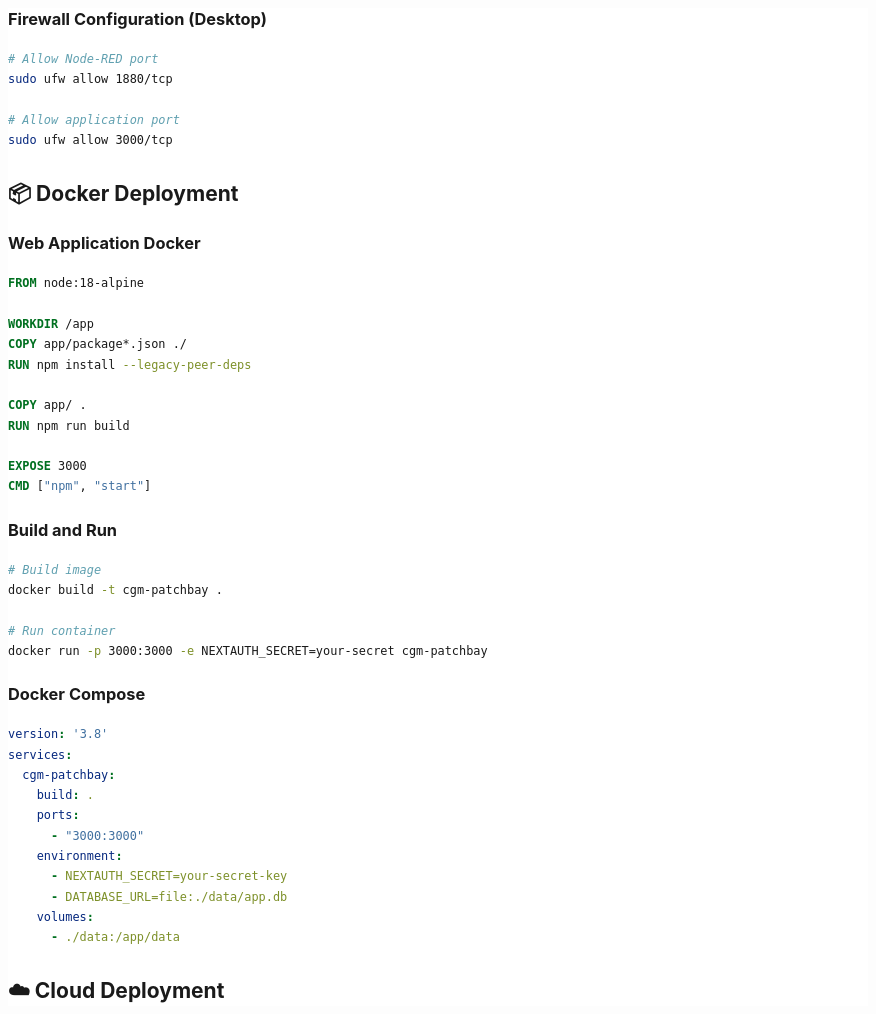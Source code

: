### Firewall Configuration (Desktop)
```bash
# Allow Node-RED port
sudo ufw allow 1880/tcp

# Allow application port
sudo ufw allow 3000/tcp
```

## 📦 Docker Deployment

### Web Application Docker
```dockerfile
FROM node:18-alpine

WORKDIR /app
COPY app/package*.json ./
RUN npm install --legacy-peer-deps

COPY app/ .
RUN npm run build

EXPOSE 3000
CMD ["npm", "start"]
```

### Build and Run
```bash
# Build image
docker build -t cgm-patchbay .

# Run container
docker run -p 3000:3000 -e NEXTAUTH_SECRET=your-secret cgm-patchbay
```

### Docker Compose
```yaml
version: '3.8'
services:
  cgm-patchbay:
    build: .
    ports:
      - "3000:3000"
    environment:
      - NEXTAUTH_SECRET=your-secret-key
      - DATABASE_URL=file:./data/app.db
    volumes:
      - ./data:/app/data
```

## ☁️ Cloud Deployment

....

If a line in the data above contains "secret", return that line.

_Solution_.
docker run -p 3000:3000 -e NEXTAUTH_SECRET=your-secret cgm-patchbay
      - NEXTAUTH_SECRET=your-secret-key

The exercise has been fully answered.